When functions are treated as data, they are always passed around as

closures.  A closure has the address of the code for the function and a

reference to its environment- the object which was the activation record at

the time when the function was defined.  This object will become the next

outer scope of the function (it's activation record's mom) when the function

is called.



The environment part of a closure value can be replaced in various ways. 

There is an operator to do this directly:



	modified = original::new_environment



Also, when a closure is retrieved from an object with a member called *mom* via dot

notation, the object will replace the environment part of the closure:



	->x=10

	->fn p() print(x)

	->a=[`mom=this, `x=20, `p=p]

	->p()

	10

	->a.p()

	20



This feature allows for object-oriented programming in Ivy.



### Symbols



There are symbols:



	`hello



Symbols can be tested for equality:



	`hello==`hello		# True

	`hello==`goodbye	# False



There is an interned string table for all symbols, so within Ivy, the check

for symbol equality is fast: symbols are identical if their addresses match.



Symbols can be used as object indices.  Variables within a scope are

indexed by symbols.  These are equivalent:



	a(`hello)=5

	a.hello=5



### Integers



Integers may be entered in a variety of bases:



	x=0o127		# Octal

	x=0x80		# Hexadecimal

	x=0b11		# Binary

	x=123		# Decimal



Octal, binary and hexadecimal digits may be interspersed with

underscores (_) for enhanced readability:



	x=0xADDED_FEE



Also the ASCII value of a character may be taken as an integer:



	x='A'		# The value 65



The following "escape sequences" may also be used in place of a

character:



	x='\n'		# New-line

	x='\r'		# Return

	x='\b'		# Backspace

	x='\t'		# Tab

	x='\a'		# Alert (bell)

	x='\e'		# Escape

	x='\f'		# Form-feed

	x='\^A'		# Ctrl-A (works for ^@ to ^_ and ^?)

	x='\010'	# Octal for 8

	x='\xFF'	# Hexadecimal for 255

	x='\\'		# \

	x='\q'		# q (undefined characters return themselves)

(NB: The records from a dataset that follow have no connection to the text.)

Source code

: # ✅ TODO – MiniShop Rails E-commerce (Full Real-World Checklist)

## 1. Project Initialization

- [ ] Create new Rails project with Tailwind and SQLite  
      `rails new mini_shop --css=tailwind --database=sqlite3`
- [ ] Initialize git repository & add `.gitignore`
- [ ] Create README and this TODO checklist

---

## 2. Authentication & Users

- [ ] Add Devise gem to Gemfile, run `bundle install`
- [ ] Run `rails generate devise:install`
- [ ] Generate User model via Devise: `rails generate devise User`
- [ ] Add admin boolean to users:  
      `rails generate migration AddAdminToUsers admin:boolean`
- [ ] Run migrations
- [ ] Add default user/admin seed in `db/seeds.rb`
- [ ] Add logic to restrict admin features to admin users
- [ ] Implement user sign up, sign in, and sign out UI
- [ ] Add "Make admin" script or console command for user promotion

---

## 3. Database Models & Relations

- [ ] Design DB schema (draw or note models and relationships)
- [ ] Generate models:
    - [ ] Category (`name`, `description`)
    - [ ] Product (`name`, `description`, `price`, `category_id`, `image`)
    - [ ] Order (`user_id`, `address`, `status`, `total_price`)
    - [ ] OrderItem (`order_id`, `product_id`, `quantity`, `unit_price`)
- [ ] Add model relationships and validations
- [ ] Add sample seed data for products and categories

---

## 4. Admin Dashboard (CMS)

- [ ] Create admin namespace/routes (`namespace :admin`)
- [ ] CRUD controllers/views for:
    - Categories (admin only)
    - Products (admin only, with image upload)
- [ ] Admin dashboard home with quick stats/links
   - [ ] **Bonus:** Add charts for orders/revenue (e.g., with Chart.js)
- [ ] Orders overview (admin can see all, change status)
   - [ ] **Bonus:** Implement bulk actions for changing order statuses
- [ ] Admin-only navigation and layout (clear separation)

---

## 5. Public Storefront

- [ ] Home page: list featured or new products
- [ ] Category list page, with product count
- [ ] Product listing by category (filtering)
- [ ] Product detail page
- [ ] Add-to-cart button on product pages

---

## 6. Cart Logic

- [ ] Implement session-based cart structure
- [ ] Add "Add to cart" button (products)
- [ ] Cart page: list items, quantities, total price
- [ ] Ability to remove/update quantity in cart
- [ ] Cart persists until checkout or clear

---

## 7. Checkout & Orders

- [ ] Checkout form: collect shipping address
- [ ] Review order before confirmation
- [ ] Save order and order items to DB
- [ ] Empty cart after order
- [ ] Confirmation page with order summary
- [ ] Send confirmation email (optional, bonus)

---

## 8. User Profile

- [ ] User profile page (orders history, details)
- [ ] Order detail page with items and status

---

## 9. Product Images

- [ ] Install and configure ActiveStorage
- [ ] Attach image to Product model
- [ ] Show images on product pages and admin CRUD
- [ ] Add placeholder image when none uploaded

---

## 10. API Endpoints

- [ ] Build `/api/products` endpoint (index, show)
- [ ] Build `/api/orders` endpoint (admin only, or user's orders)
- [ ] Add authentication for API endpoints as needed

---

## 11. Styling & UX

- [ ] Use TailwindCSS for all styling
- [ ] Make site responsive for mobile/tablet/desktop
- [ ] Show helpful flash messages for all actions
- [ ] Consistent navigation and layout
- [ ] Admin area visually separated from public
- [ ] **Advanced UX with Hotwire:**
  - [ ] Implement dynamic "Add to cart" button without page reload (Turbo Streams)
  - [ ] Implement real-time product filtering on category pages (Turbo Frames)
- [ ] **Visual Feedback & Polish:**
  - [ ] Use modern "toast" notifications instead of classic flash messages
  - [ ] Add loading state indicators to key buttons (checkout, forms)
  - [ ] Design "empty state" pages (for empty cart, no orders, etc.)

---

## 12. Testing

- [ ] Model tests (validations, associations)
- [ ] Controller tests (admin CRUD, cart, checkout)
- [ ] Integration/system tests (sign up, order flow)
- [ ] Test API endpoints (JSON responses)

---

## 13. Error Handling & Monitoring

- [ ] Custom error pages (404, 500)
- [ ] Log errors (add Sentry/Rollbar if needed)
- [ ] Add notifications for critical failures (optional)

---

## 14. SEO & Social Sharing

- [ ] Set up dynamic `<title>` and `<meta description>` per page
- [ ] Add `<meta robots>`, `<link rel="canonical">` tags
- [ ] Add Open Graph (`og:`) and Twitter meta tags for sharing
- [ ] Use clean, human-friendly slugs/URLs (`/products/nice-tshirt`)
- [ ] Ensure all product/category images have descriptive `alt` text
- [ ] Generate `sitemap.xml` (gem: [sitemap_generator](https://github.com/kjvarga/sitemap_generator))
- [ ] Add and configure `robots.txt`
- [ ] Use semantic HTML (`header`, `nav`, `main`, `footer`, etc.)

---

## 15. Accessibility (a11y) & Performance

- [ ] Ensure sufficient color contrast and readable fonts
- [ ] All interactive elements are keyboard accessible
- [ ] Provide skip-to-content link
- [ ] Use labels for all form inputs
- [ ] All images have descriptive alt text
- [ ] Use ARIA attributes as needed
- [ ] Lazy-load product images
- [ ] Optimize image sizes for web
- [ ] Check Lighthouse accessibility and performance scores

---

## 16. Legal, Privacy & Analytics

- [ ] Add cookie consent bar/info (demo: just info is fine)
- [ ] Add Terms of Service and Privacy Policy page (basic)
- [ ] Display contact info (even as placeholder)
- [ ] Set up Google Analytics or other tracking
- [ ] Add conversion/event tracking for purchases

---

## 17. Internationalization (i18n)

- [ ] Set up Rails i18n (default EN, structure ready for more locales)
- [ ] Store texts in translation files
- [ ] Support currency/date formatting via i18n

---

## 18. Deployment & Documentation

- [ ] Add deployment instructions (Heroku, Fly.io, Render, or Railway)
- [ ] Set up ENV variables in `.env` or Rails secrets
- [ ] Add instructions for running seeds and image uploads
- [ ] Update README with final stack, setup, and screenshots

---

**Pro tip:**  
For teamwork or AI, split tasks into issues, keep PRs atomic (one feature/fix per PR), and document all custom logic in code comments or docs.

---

### Floating point numbers



	x=.125

	x=.125e3

	x=0.3



### Strings



String constants are enclosed in double-quotes:



	x="Hello there"



Escape sequences may also be used inside of strings.



## Expressions



An expression is a single or dual operand operator with arguments, a

constant, a variable, a function definition, a block enclosed within braces,

a function call, an object or parenthetical expression.  Examples of each of

these cases follow:



	~expr			Single operand



	expr+expr		Dual operand



	25			Constant



	(expressions)		Precedence

	{commands}



	expr(expr ...)		Function call



	[1 2 3 4]		An array object



	[`next=item `value=1]	A structure object



	(fn (x,y) x*y)(3,5)	Calling an anonymous function



## Operators



Here are the operators grouped from highest precedence to lowest:



	`				# Named argument



	.				# Member selection



	::				# Modify environment part of closure



	( )				# Function call



	& - ~ ! ++ -- *			# Single operand



	<< >>				# Shift group



	* / & %				# Multiply group



	+ - | ^				# Add group



	== > < >= <= !=			# Comparison group



	&&				# Logical and



	||				# Logical or



	= <<= >>= *= /= %= += -= |= ^= .=	# Pre-assignments

	: <<: >>: *: /: %: +: -: |: ^: .:	# Post-assignments



	\				# Sequential evaluation: returns

					# result of right side.



	,				# Expression separation



	;				# Command separation



A detailed description of each operator follows:



### ` Symbol quoting



This operator can be used to prevent a symbol from being

replaced by its value.  Instead the symbol is used directly as the value. 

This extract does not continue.